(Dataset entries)

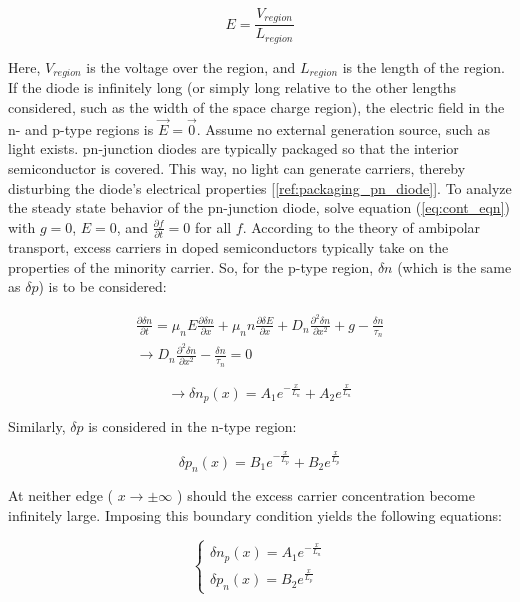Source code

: \begin{equation}
	\label{eq:uniform_E}
	E = \frac{V_{region}}{L_{region}}
\end{equation}

Here, $V_{region}$ is the voltage over the region, and $L_{region}$ is the length of the region. If the diode is infinitely long (or simply long relative to the other lengths considered, such as the width of the space charge region), the electric field in the n- and p-type regions is $\vec{E} = \vec{0}$. Assume no external generation source, such as light exists. pn-junction diodes are typically packaged so that the interior semiconductor is covered. This way, no light can generate carriers, thereby disturbing the diode's electrical properties [\ref{ref:packaging_pn_diode}].
To analyze the steady state behavior of the pn-junction diode, solve equation (\ref{eq:cont_eqn}) with $g = 0$, $E = 0$, and $\frac{\partial f}{\partial t} = 0$ for all $f$. According to the theory of ambipolar transport, excess carriers in doped semiconductors typically take on the properties of the minority carrier. So, for the p-type region, $\delta n$ (which is the same as $\delta p$) is to be considered:

\begin{align*}
	\frac{\partial \delta n}{\partial t} = \mu _n E \frac{\partial \delta n}{\partial x} + \mu _n n \frac{\partial \delta E}{\partial x} + D_n \frac{\partial^2 \delta n}{\partial x^2} + g - \frac{\delta n}{\tau _n} \\
	\rightarrow D_n \frac{\partial^2 \delta n}{\partial x^2} - \frac{\delta n}{\tau _n} = 0
\end{align*}

\begin{equation}
	\label{eq:solve_cont_pn_p}
	\rightarrow \delta n_p(x) = A_1 e^{-\frac{x}{L_{n}}} + A_2 e^{\frac{x}{L_{n}}}
\end{equation}

Similarly, $\delta p$ is considered in the n-type region:

\begin{equation}
	\label{eq:solve_cont_pn_n}
	\delta p_n(x) = B_1 e^{-\frac{x}{L_{p}}} + B_2 e^{\frac{x}{L_{p}}}
\end{equation}

At neither edge ( $x \rightarrow \pm \infty$ ) should the excess carrier concentration become infinitely large. Imposing this boundary condition yields the following equations:

\begin{equation}
	\label{eq:carrier_conc}
	\begin{cases}
		\delta n_p(x) = A_1 e^{-\frac{x}{L_n}} \\
		\delta p_n(x) = B_2 e^{\frac{x}{L_p}}
	\end{cases}
\end{equation}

Description of the task:
Please copy every record above exactly, but leave the pictures out.

Task answer:
Source code

: \begin{equation}
	\label{eq:uniform_E}
	E = \frac{V_{region}}{L_{region}}
\end{equation}

Here, $V_{region}$ is the voltage over the region, and $L_{region}$ is the length of the region. If the diode is infinitely long (or simply long relative to the other lengths considered, such as the width of the space charge region), the electric field in the n- and p-type regions is $\vec{E} = \vec{0}$. Assume no external generation source, such as light exists. pn-junction diodes are typically packaged so that the interior semiconductor is covered. This way, no light can generate carriers, thereby disturbing the diode's electrical properties [\ref{ref:packaging_pn_diode}].
To analyze the steady state behavior of the pn-junction diode, solve equation (\ref{eq:cont_eqn}) with $g = 0$, $E = 0$, and $\frac{\partial f}{\partial t} = 0$ for all $f$. According to the theory of ambipolar transport, excess carriers in doped semiconductors typically take on the properties of the minority carrier. So, for the p-type region, $\delta n$ (which is the same as $\delta p$) is to be considered:

\begin{align*}
	\frac{\partial \delta n}{\partial t} = \mu _n E \frac{\partial \delta n}{\partial x} + \mu _n n \frac{\partial \delta E}{\partial x} + D_n \frac{\partial^2 \delta n}{\partial x^2} + g - \frac{\delta n}{\tau _n} \\
	\rightarrow D_n \frac{\partial^2 \delta n}{\partial x^2} - \frac{\delta n}{\tau _n} = 0
\end{align*}

\begin{equation}
	\label{eq:solve_cont_pn_p}
	\rightarrow \delta n_p(x) = A_1 e^{-\frac{x}{L_{n}}} + A_2 e^{\frac{x}{L_{n}}}
\end{equation}

Similarly, $\delta p$ is considered in the n-type region:

\begin{equation}
	\label{eq:solve_cont_pn_n}
	\delta p_n(x) = B_1 e^{-\frac{x}{L_{p}}} + B_2 e^{\frac{x}{L_{p}}}
\end{equation}

At neither edge ( $x \rightarrow \pm \infty$ ) should the excess carrier concentration become infinitely large. Imposing this boundary condition yields the following equations:

\begin{equation}
	\label{eq:carrier_conc}
	\begin{cases}
		\delta n_p(x) = A_1 e^{-\frac{x}{L_n}} \\
		\delta p_n(x) = B_2 e^{\frac{x}{L_p}}
	\end{cases}
\end{equation}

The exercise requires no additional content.